For the Prosecution
Michael J. Fortier
Close friend of McVeigh from their Army days, he gave the most detailed account of the defendant's activities in the months before the bombing. He spoke of McVeigh's hatred for the government and said he planned to blow up the Alfred P. Murrah Federal Building "to cause a general uprising in America."
Michael Fortier's wife testified that six months before the bombing, McVeigh showed her how he intended to build the bomb and told her the chemicals he intended to use. She also talked of how she helped him make a false driver's license.
The defendant's sister testified her brother was angry at the government because of its actions at the Branch Davidian compound in Waco, Tex. She also said he said he was moving from "the propaganda stage" to the "action stage." She offered details of letters he sent her and papers of his that she burned.
On the Bombing
Using emotional testimony of victims, witnesses and rescue workers, prosecutors kept the jury focused on the 168 people killed and 850 injured by the blast. Many jurors left the courtroom in tears on the first day of the trial. Lawyers carefully spread such testimony throughout the trial, providing dramatic interludes to dry testimony about physical evidence.
FBI experts found explosives residue on McVeigh's shirt and jeans, and on earplugs he was carrying when he was arrested. A fingerprint expert for the agency identified two of McVeigh’s fingerprints on the receipt for a ton of ammonium nitrate prosecutors said was used to make the bomb. Agents identified dozens of mangled parts from the Ryder rental truck that contained the bomb.
None of the experts called were among those criticized in the Justice Department's recent report on failings at the FBI crime laboratory.
The Ryder Truck
Prosecutors used telephone records to suggest McVeigh had been the caller who reserved the truck from a rental office in Junction City, Kan. The owner of the office said it was McVeigh who picked up the truck two days before the bombing. A witness said he saw the defendant in a Ryder truck in a motel parking lot in Junction City.
For the Defense
Defense lawyers sought to discredit them by portraying them as drug users and liars who hoped to make big money by selling their story. They admit they lied repeatedly to the FBI and changed their story. The defense suggested the Fortiers testified against McVeigh to spare themselves long prison sentences. Fortier has pleaded guilty to knowing about the bomb plot and failing to warn agents who could have stopped it.
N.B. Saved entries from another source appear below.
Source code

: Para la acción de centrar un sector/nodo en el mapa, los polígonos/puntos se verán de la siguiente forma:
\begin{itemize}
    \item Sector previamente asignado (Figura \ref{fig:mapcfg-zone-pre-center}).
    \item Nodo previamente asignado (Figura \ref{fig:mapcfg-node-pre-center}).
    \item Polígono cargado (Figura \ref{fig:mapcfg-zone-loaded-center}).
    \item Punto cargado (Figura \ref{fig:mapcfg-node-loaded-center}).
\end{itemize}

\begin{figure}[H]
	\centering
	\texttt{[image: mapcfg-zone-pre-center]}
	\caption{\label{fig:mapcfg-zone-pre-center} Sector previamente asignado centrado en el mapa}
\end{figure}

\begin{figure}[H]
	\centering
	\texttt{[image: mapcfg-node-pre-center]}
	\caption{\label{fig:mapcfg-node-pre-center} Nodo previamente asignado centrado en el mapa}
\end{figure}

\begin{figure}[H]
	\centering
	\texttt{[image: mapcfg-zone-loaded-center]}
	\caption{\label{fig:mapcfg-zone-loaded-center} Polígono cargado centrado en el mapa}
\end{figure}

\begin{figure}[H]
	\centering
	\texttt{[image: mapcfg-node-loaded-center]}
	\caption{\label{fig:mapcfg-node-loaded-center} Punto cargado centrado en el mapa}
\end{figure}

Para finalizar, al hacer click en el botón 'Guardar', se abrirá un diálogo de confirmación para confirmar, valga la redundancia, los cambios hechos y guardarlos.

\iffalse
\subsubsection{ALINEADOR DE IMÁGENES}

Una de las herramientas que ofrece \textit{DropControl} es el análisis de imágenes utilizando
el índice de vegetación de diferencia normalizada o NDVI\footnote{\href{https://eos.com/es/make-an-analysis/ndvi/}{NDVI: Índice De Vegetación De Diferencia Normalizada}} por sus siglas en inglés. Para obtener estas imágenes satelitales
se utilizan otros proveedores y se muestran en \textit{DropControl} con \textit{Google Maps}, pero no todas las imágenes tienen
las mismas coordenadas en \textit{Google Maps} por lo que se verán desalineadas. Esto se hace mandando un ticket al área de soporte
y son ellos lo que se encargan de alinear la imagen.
She acknowledged she lied to the FBI in her first sworn statement, and said agents questioned her for eight or nine hours a day for "eight days straight," threatening to charge her with treason and other crimes punishable by the death penalty.
On the Bombing
The defense suggested the real bomber died in the explosion. The Oklahoma medical examiner said he had never found a body to match a severed leg found at the scene. Other testimony challenged the prosecution's assertion that McVeigh was the person who used the name Robert Kling to rent the truck.
The Physical Evidence
The defense attacked the integrity of the FBI crime laboratory, taking testimony from Frederic W. Whitehurst, the whistle-blowing chemist who worked in the lab's explosives unit. Defense lawyers suggested important evidence, including McVeigh's clothing, might have been mishandled. But testimony was severely limited by Judge Richard P. Matsch.
The Ryder Truck
The rental office owner could not be sure of the height of "Robert Kling," who rented the truck. Under cross-examination, the witness in the parking lot conceded that he might have seen the truck the day before prosecutors say it was rented.